Le 1er février 2022, Questions-Justice titrait : « Le rapt des enfants métisses n’est pas un crime contre l’humanité ». Le 2 décembre 2024, la Cour d’appel de Bruxelles affirme le contraire : ce rapt est bien un crime contre l’humanité.
Reprenons l’histoire de ces cinq femmes nées au Congo entre 1946 et 1950, enfants d’un père blanc et d’une mère noire.
Mots-clés associés à cet article : Vie privée , Liberté individuelle , Crime contre l’humanité , Traitement inhumain et dégradant , Discrimination , Droit au respect de la vie privée , Prescription , Racisme , Vie familiale , Liberté de circulation , Droit au respect de la vie familiale , Colonisation , Métis - Métisses , Congo
Photo @ PxHere.com
Quand le Congo est une colonie belge
Conformément aux lois édictées par l’État belge, elles ont été enlevées à leur mère alors qu’elles n’étaient ni délaissées, ni abandonnées, ni orphelines. Placées dans une institution tenue par des religieuses néerlandophones, elles disent y avoir été maltraitées.
Des documents officiels retrouvés dans les archives de la période où la Belgique colonisait le Congo expliquent clairement comment ces enfants devaient être repérés dans les villages.
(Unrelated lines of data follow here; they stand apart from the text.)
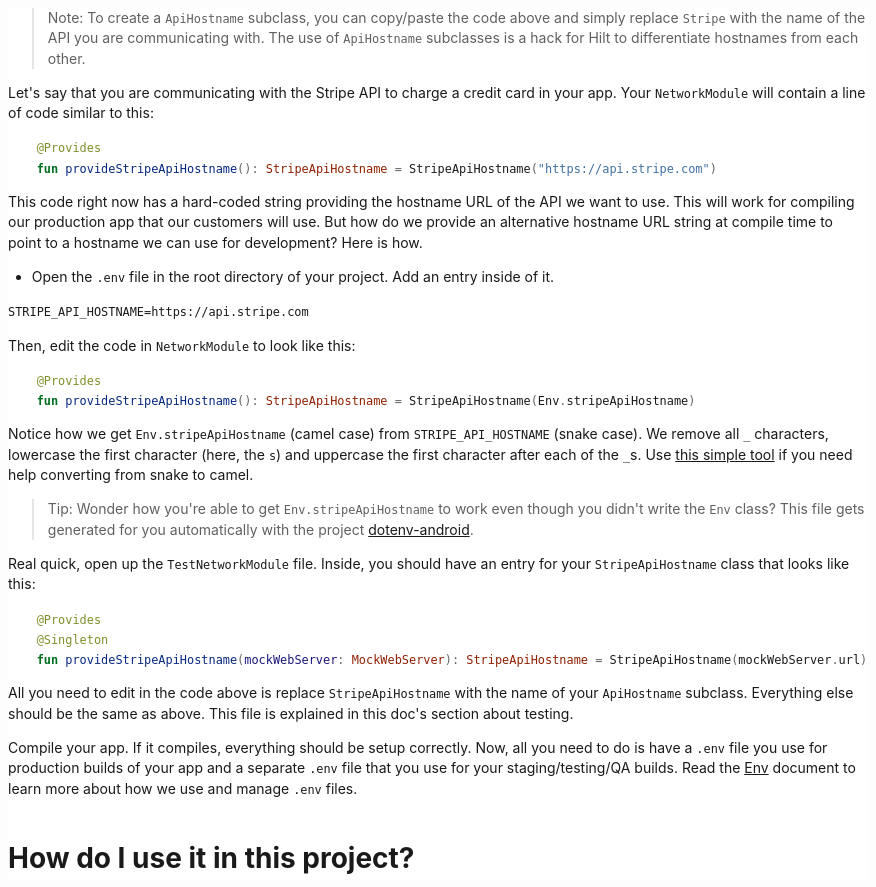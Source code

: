 > Note: To create a `ApiHostname` subclass, you can copy/paste the code above and simply replace `Stripe` with the name of the API you are communicating with. The use of `ApiHostname` subclasses is a hack for Hilt to differentiate hostnames from each other. 

Let's say that you are communicating with the Stripe API to charge a credit card in your app. Your `NetworkModule` will contain a line of code similar to this:

```kt
    @Provides
    fun provideStripeApiHostname(): StripeApiHostname = StripeApiHostname("https://api.stripe.com")
```

This code right now has a hard-coded string providing the hostname URL of the API we want to use. This will work for compiling our production app that our customers will use. But how do we provide an alternative hostname URL string at compile time to point to a hostname we can use for development? Here is how. 

* Open the `.env` file in the root directory of your project. Add an entry inside of it. 

```
STRIPE_API_HOSTNAME=https://api.stripe.com
```

Then, edit the code in `NetworkModule` to look like this:

```kt
    @Provides
    fun provideStripeApiHostname(): StripeApiHostname = StripeApiHostname(Env.stripeApiHostname)
```

Notice how we get `Env.stripeApiHostname` (camel case) from `STRIPE_API_HOSTNAME` (snake case). We remove all `_` characters, lowercase the first character (here, the `s`) and uppercase the first character after each of the `_`s. Use [this simple tool](https://www.better-converter.com/Case-Converters/Camel-Case-Converter) if you need help converting from snake to camel.

> Tip: Wonder how you're able to get `Env.stripeApiHostname` to work even though you didn't write the `Env` class? This file gets generated for you automatically with the project [dotenv-android](https://github.com/levibostian/dotenv-android). 

Real quick, open up the `TestNetworkModule` file. Inside, you should have an entry for your `StripeApiHostname` class that looks like this:

```kt
    @Provides
    @Singleton
    fun provideStripeApiHostname(mockWebServer: MockWebServer): StripeApiHostname = StripeApiHostname(mockWebServer.url)
```

All you need to edit in the code above is replace `StripeApiHostname` with the name of your `ApiHostname` subclass. Everything else should be the same as above. This file is explained in this doc's section about testing. 

Compile your app. If it compiles, everything should be setup correctly. Now, all you need to do is have a `.env` file you use for production builds of your app and a separate `.env` file that you use for your staging/testing/QA builds. Read the [Env](../ENV.md) document to learn more about how we use and manage `.env` files. 

# How do I use it in this project?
Ils étaient ensuite autoritairement enlevés à leur mère, par la force, la ruse, la menace... Ils devenaient alors « pupilles de l’État colonial ».
Un premier procès
Le 24 juin 2020, ces cinq dames avaient demandé au tribunal de condamner l’État belge pour deux fautes qu’elles estimaient commises :
- des crimes contre l’humanité ;
- des violations de leurs droits fondamentaux : traitements inhumains et dégradants, discrimination fondée sur la race, atteinte à leur liberté d’aller et venir, à leur vie privée et familiale.
Elles ont demandé réparation pour ces fautes.
Le 8 décembre 2021, le tribunal civil de Bruxelles ne leur a pas donné raison. Il a considéré que les crimes contre l’humanité n’existaient pas dans notre législation au moment des faits. En effet, c’est seulement en 1999 que la notion de crime contre l’humanité a été introduite dans le droit belge pour des faits de ce genre.
Les crimes contre l’humanité peuvent toujours être jugés, ils sont imprescriptibles, mais, comme, selon le tribunal, il ne s’agit pas de crime contre l’humanité, les faits invoqués par ces dames sont trop anciens. Le délai de prescription de cinq ans est largement dépassé.
Le 1er février 2022, Questions-Justice a consacré un article à ce jugement : « Le rapt des enfants métisses n’est pas un crime contre l’humanité ».
Une condamnation en appel
Pas d’accord, ces cinq dames se sont adressées à la Cour d’appel de Bruxelles. Par son arrêt du 2 décembre 2024, celle-ci leur a donc donné raison.
La Cour constate que ces personnes ont bien été enlevées enfants à leur mère. Il s’agissait de l’application d’un plan élaboré par l’État belge pour rechercher et enlever systématiquement des enfants nés d’un père belge et d’une mère congolaise.
La Cour estime que leur enlèvement est bien un acte inhumain que l’on peut qualifier de crime contre l’humanité.
En effet, dit la Cour, contrairement au jugement précédent, la notion de « crime contre l’humanité » date de 1945, quand les crimes commis par l’Allemagne nazie ont été jugés à Nuremberg. Elle fait donc bien partie du droit international pénal actuel. Elle a également été confirmée par une résolution de l’assemblée générale de l’ONU le 11 décembre 1946. Elle fait donc bien partie du droit international pénal actuel.
Puisqu’il y a bien eu crime contre l’humanité, la demande des dames concernant la reconnaissance d’un crime contre l’humanité et sa réparation est jugée fondée : l’État belge est donc condamné par la Cour à les indemniser pour la perte du lien à leur mère, l’atteinte à leur identité et à leur lieu d’origine. 50.000 € de dédommagement doivent être versés à chacune d’elles.